Likert-type scale data are ordinal data and are commonly used to measure latent constructs in the educational, social, and behavioral sciences. The ordinal observed variables are often treated as continuous variables in factor analysis, which may cause misleading statistical inferences. Two robust estimators, i.e., unweighted least square (ULS) and diagonally weighted least square (DWLS) have been developed to deal with ordinal data in confirmatory factor analysis (CFA). Using synthetic data generated in a Monte Carlo experiment, we study the behavior of these methods (DWLS and ULS) and compare their performance with normal theory-based ML and GLS (generalized least square) under different levels of experimental conditions.
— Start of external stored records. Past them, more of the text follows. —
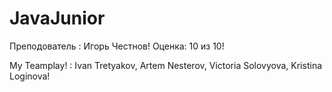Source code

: # JavaJunior

Преподователь : Игорь Честнов! 
Оценка: 10 из 10! 

My Teamplay! : Ivan Tretyakov,
               Artem Nesterov,
               Victoria Solovyova,
               Kristina Loginova!
               

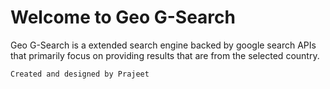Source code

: # Welcome to Geo G-Search

Geo G-Search is a extended search engine backed by google search APIs that primarily focus on providing results that are from the selected country.

`Created and designed by Prajeet`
The simulation results indicate that both DWLS and ULS yield consistently accurate parameter estimates across all conditions considered in this study. The Likert data can be treated as a continuous variable under ML or GLS when using at least five Likert scale points to produce trivial bias. However, these methods generally fail to provide a satisfactory fit. Empirical studies in the field of psychological measurement data are reported to present how theoretical and statistical instances have to be taken into consideration when ordinal data are used in the CFA model.Keywords: confirmatory factor analysis, diagonally weighted least square, generalized least square, Likert data, maximum likelihood.